TASK DESCRIPTION - Take each line in the entries below that holds "numpy" and show it.

MATERIAL PROVIDED -
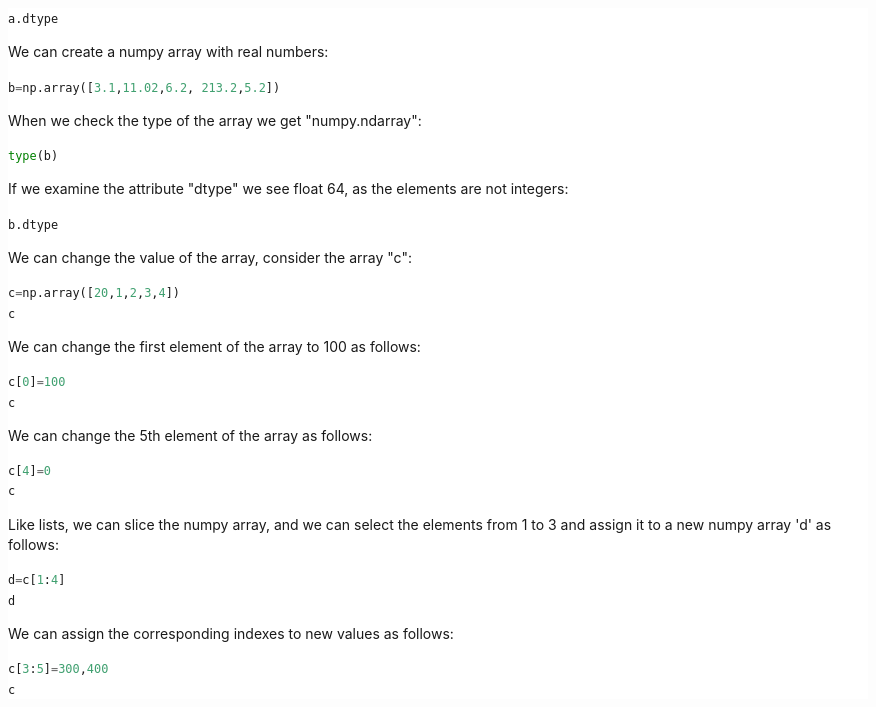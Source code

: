 

```python
a.dtype
```

We can create a numpy array with real numbers:


```python
b=np.array([3.1,11.02,6.2, 213.2,5.2])
```

When we check the type of the array we get "numpy.ndarray":


```python
type(b)
```

If we examine the attribute "dtype" we see float 64, as the elements are not integers: 


```python
b.dtype
```

We can change the value of the array, consider the array "c":


```python
c=np.array([20,1,2,3,4])
c
```

We can change the first element of the array to 100 as follows:


```python
c[0]=100
c
```

We can change the 5th element of the array as follows:


```python
c[4]=0
c
```


Like lists, we can slice the numpy array, and we can select the elements from 1 to 3 and assign it to a new numpy array 'd' as follows:



```python
d=c[1:4]
d
```

We can assign the corresponding indexes to  new values as follows: 


```python
c[3:5]=300,400
c
```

WRITTEN ANSWER -
We can create a numpy array with real numbers:
When we check the type of the array we get "numpy.ndarray":
Like lists, we can slice the numpy array, and we can select the elements from 1 to 3 and assign it to a new numpy array 'd' as follows:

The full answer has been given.